A couple weeks ago I was watching CBS Sunday Morning and a story came on about the "Central Park Five." This true story is now on Netflix as the docudrama When They See Us, coming May 31. I am old enough to remember the sensationalized press coverage of the April, 1989 case, but the outcome for the unjustly accused never made the same media impact. This is how it works: Make sure the public knows that the face of violence and mayhem is Black. Let any evidence to the contrary fall through the cracks, or even be intentionally suppressed. This is the storyline of our times, in overt and subtle variations, that we must overcome.
It has the capacity to be a self-fulfilling prophecy for minorities, especially African Americans. Eventually you will become angry and hostile when you are constantly faced with the assumptions of others (Whites) that you are angry and hostile. One could hardly blame any minority individual for becoming a criminal when they have been sentenced by assumption to being one already, yet that is hardly the case. Black criminals are a true minority in our society. The overwhelming majority lead honest, productive lives, and are miraculously tolerant and forgiving when they have every right not to be.
While watching the CBS segment it occurred to me to ask why there are no Black news channels. I went looking for the answer online and learned that there will be one. BNC will debut in November, 2019. There is even a countdown clock on their website. They will be broadcasting in the metropolitan areas where there are high populations of Blacks.
What is needed, though, is for White people to watch it. Caucasians need deprogramming from the constant portrayal of African Americans, Hispanics, and other minorities and immigrants as a threat. BNC also needs to be on one of the digital slices that now come free with traditional antenna reception, not something you pay for because....surprise....many minority households cannot afford cable or streaming services. Urban folks will likely have access, but rural White folks are, arguably, the ones most in need of an education in "black."
Why do we not assume the best about other cultures? We could improve our own lives a hundred-fold if we were interested and committed to learning. Black families are not "welfare queens" as much as they are grandparents, aunts, and uncles living on the same block if not in the same household, their elder experience benefiting multiple generations....We do not need to know about the next LeBron James. We need to learn about Black inventors in prime time, not on "EI" shows on Saturday mornings. We need to hear about Jerome down the street who became an Eagle Scout the other day, and Jasmine who will be giving her high school's commencement address as valedictorian. We also need to stop stereotyping names like Jerome and Jasmine.

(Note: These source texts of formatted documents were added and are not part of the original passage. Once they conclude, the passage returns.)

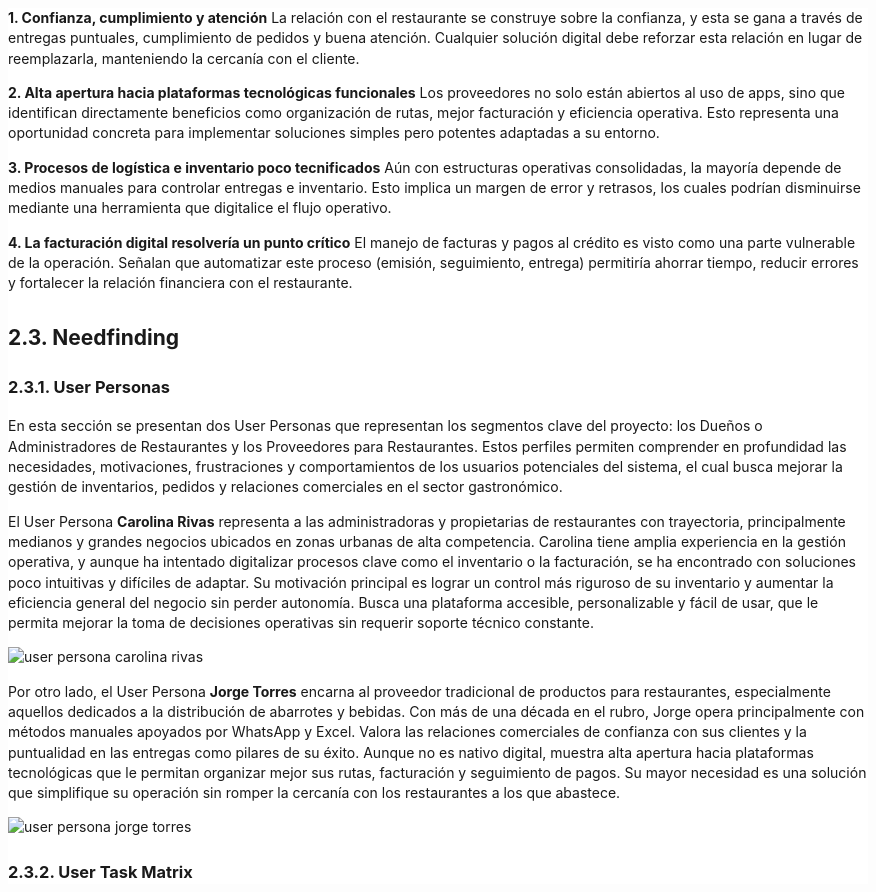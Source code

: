 **1. Confianza, cumplimiento y atención**
La relación con el restaurante se construye sobre la confianza, y esta se gana a través de entregas puntuales, cumplimiento de pedidos y buena atención. Cualquier solución digital debe reforzar esta relación en lugar de reemplazarla, manteniendo la cercanía con el cliente.

**2. Alta apertura hacia plataformas tecnológicas funcionales**
Los proveedores no solo están abiertos al uso de apps, sino que identifican directamente beneficios como organización de rutas, mejor facturación y eficiencia operativa. Esto representa una oportunidad concreta para implementar soluciones simples pero potentes adaptadas a su entorno.

**3. Procesos de logística e inventario poco tecnificados**
Aún con estructuras operativas consolidadas, la mayoría depende de medios manuales para controlar entregas e inventario. Esto implica un margen de error y retrasos, los cuales podrían disminuirse mediante una herramienta que digitalice el flujo operativo.

**4. La facturación digital resolvería un punto crítico**
El manejo de facturas y pagos al crédito es visto como una parte vulnerable de la operación. Señalan que automatizar este proceso (emisión, seguimiento, entrega) permitiría ahorrar tiempo, reducir errores y fortalecer la relación financiera con el restaurante.

## 2.3. Needfinding

### 2.3.1. User Personas

En esta sección se presentan dos User Personas que representan los segmentos clave del proyecto: los Dueños o Administradores de Restaurantes y los Proveedores para Restaurantes. Estos perfiles permiten comprender en profundidad las necesidades, motivaciones, frustraciones y comportamientos de los usuarios potenciales del sistema, el cual busca mejorar la gestión de inventarios, pedidos y relaciones comerciales en el sector gastronómico.

El User Persona **Carolina Rivas** representa a las administradoras y propietarias de restaurantes con trayectoria, principalmente medianos y grandes negocios ubicados en zonas urbanas de alta competencia. Carolina tiene amplia experiencia en la gestión operativa, y aunque ha intentado digitalizar procesos clave como el inventario o la facturación, se ha encontrado con soluciones poco intuitivas y difíciles de adaptar. Su motivación principal es lograr un control más riguroso de su inventario y aumentar la eficiencia general del negocio sin perder autonomía. Busca una plataforma accesible, personalizable y fácil de usar, que le permita mejorar la toma de decisiones operativas sin requerir soporte técnico constante.

![user persona carolina rivas](./assets/images/user-persona-carolina-rivas.png)

Por otro lado, el User Persona **Jorge Torres** encarna al proveedor tradicional de productos para restaurantes, especialmente aquellos dedicados a la distribución de abarrotes y bebidas. Con más de una década en el rubro, Jorge opera principalmente con métodos manuales apoyados por WhatsApp y Excel. Valora las relaciones comerciales de confianza con sus clientes y la puntualidad en las entregas como pilares de su éxito. Aunque no es nativo digital, muestra alta apertura hacia plataformas tecnológicas que le permitan organizar mejor sus rutas, facturación y seguimiento de pagos. Su mayor necesidad es una solución que simplifique su operación sin romper la cercanía con los restaurantes a los que abastece.

![user persona jorge torres](./assets/images/user-persona-jorge-torres.png)

### 2.3.2. User Task Matrix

You get the picture. None of us are immune to the ramifications of the status quo. We White folks are all guilty of perpetuating a society and culture that continually reinforces certain expectations of behavior and occupation of other ethnicities, appropriates other cultures, and repeats it in every news cycle, every piece of advertising, nearly every experience of everyday life. The problem is that we are not demanding accountability from the media, corporate, educational, and religious institutions that are doing it. We are not demanding enough of ourselves in refusing to participate. The only ones being punished, on top of being subjected to constant bigotry, are minorities. Caucasians need to stop being the spokespeople for other ethnicities and cultures. We need to listen, then change our ways. We need to fundamentally change our language to be more inclusive, then be genuinely inclusive.
I am an aging White male writing this, and rarely do I feel this awkward and ill-equipped when I put text to a Word file, let alone broadcast it on my blog. I stand ready to be educated, confront revisionist history, and help build the world I have always wanted to live in, where White Privilege is no longer a....thing. How about you?